Instructions to follow
A faithful copy is required: retype the records from their first line through the line with "as dull as the first paragraph.", and omit the pictures.

---------- The data

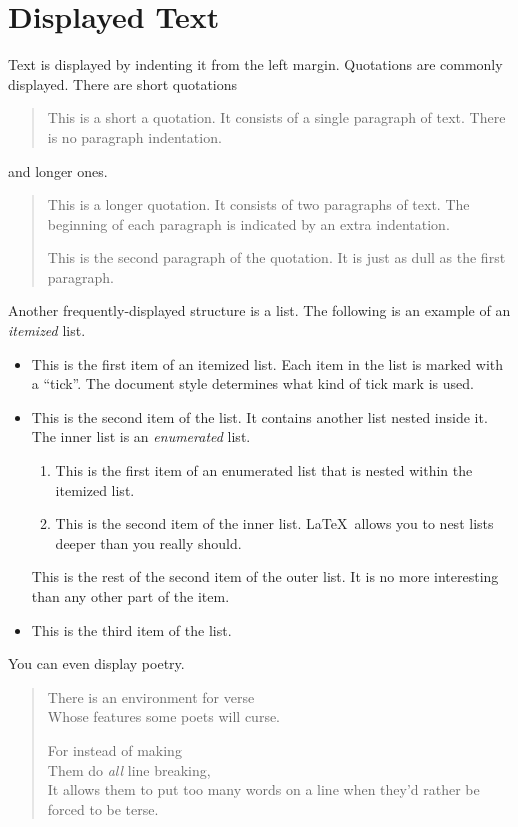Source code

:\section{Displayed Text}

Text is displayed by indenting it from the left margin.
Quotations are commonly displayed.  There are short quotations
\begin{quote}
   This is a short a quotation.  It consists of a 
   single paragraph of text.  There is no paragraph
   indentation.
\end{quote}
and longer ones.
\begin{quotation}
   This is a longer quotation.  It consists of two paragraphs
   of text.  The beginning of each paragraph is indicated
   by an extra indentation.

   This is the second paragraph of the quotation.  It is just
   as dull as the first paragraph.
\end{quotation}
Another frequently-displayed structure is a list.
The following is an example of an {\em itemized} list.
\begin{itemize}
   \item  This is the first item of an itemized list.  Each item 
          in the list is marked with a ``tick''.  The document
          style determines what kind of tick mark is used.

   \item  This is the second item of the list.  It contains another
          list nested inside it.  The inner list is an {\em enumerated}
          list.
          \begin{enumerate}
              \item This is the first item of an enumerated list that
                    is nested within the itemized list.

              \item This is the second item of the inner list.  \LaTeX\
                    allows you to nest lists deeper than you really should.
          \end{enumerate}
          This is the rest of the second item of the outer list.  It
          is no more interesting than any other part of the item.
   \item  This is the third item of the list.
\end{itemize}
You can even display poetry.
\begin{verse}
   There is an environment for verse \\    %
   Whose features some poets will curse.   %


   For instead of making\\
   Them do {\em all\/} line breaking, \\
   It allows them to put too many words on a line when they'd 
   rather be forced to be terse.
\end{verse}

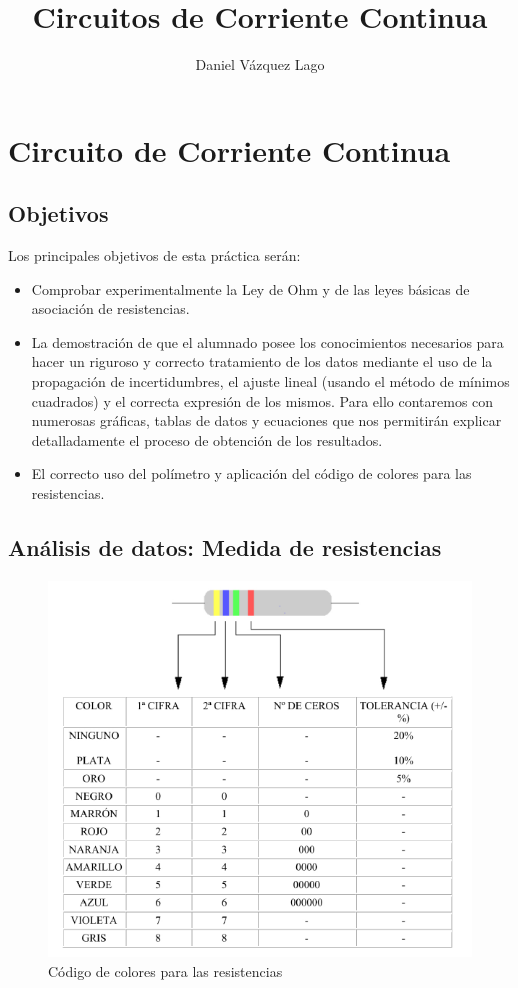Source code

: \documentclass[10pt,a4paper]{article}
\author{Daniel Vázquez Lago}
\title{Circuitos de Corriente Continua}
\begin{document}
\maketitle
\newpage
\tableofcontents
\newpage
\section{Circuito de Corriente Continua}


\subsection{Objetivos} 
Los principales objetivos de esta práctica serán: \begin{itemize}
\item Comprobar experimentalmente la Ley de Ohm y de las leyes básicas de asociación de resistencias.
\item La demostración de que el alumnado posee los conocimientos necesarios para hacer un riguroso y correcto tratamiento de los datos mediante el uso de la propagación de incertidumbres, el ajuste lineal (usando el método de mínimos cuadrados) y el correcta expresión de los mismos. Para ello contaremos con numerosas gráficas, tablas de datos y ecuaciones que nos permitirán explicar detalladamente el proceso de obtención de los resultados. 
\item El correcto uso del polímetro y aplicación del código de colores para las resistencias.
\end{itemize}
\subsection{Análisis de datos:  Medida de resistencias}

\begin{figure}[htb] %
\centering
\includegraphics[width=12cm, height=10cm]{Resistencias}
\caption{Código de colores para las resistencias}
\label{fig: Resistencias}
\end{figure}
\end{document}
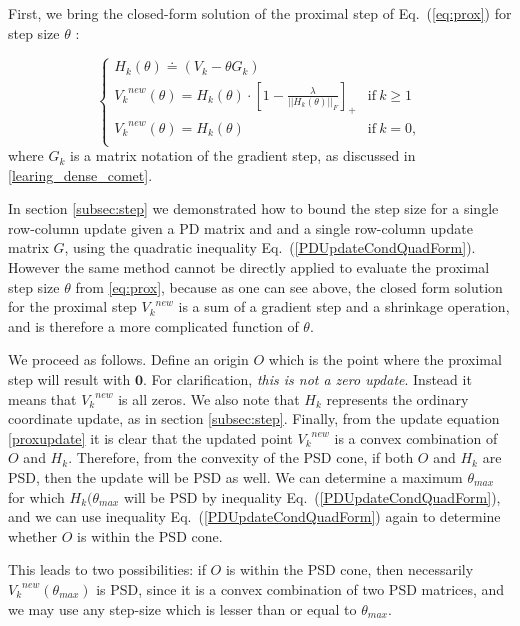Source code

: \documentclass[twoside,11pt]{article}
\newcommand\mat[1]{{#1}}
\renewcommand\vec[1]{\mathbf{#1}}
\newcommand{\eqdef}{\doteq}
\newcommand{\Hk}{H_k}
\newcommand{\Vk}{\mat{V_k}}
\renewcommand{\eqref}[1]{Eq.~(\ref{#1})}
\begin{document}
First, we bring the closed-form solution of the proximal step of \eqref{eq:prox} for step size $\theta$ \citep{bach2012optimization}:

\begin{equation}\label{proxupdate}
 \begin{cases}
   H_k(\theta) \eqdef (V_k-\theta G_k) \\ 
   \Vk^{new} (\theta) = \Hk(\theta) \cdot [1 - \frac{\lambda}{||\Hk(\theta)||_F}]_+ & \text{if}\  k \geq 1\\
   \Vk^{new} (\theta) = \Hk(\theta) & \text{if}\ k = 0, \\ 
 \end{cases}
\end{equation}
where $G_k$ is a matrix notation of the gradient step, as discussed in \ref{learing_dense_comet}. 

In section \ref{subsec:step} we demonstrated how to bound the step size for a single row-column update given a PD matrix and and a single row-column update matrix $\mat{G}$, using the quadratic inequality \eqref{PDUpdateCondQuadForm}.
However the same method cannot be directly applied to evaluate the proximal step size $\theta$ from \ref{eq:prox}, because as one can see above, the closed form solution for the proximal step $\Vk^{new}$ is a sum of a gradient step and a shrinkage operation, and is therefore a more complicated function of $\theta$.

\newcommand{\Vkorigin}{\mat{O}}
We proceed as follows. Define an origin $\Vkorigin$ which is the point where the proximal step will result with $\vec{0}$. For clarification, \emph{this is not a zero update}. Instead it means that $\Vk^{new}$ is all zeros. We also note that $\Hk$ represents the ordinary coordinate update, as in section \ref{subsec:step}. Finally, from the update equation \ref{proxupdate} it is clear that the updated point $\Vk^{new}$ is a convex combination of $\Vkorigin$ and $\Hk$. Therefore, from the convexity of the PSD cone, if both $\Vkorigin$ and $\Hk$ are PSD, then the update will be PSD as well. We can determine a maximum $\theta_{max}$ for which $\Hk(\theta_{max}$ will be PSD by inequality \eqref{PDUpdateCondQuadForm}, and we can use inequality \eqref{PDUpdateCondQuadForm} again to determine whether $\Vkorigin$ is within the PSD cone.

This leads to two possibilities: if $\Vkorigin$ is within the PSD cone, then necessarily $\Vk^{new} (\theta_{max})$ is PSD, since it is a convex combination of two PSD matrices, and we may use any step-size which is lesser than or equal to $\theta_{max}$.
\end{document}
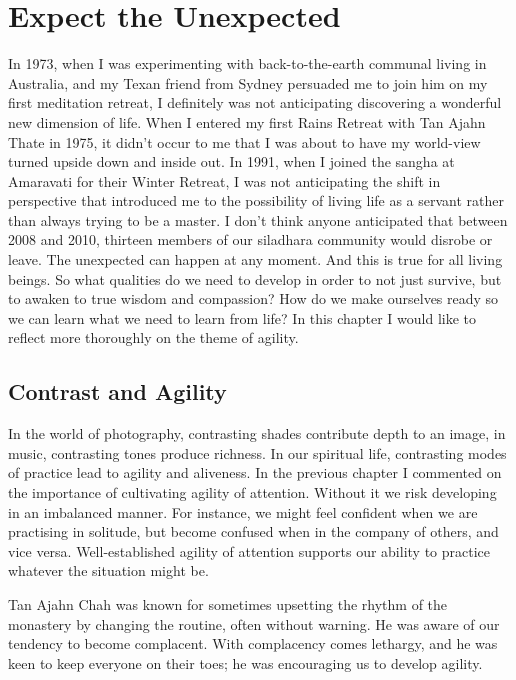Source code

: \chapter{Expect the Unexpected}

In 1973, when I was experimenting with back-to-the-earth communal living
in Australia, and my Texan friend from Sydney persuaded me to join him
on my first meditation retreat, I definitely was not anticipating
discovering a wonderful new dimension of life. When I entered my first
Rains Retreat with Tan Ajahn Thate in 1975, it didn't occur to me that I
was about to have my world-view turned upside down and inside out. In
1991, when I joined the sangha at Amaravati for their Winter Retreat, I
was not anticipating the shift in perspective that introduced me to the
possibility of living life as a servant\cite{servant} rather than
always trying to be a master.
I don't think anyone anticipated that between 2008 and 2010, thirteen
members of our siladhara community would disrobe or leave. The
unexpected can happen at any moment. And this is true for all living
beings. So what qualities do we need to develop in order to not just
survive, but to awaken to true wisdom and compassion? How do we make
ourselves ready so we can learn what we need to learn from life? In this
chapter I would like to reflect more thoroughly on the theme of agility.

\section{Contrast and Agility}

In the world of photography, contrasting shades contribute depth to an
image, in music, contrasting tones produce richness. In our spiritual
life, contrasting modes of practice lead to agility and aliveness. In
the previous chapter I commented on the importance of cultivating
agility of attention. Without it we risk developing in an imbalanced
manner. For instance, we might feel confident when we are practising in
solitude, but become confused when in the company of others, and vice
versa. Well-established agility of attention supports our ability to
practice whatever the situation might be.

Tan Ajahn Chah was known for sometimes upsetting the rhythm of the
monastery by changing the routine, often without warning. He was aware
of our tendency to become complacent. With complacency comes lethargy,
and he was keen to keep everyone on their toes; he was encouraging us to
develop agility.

--------------------

Solution
Source code

:\section{Displayed Text}

Text is displayed by indenting it from the left margin.
Quotations are commonly displayed.  There are short quotations
\begin{quote}
   This is a short a quotation.  It consists of a 
   single paragraph of text.  There is no paragraph
   indentation.
\end{quote}
and longer ones.
\begin{quotation}
   This is a longer quotation.  It consists of two paragraphs
   of text.  The beginning of each paragraph is indicated
   by an extra indentation.

   This is the second paragraph of the quotation.  It is just
   as dull as the first paragraph.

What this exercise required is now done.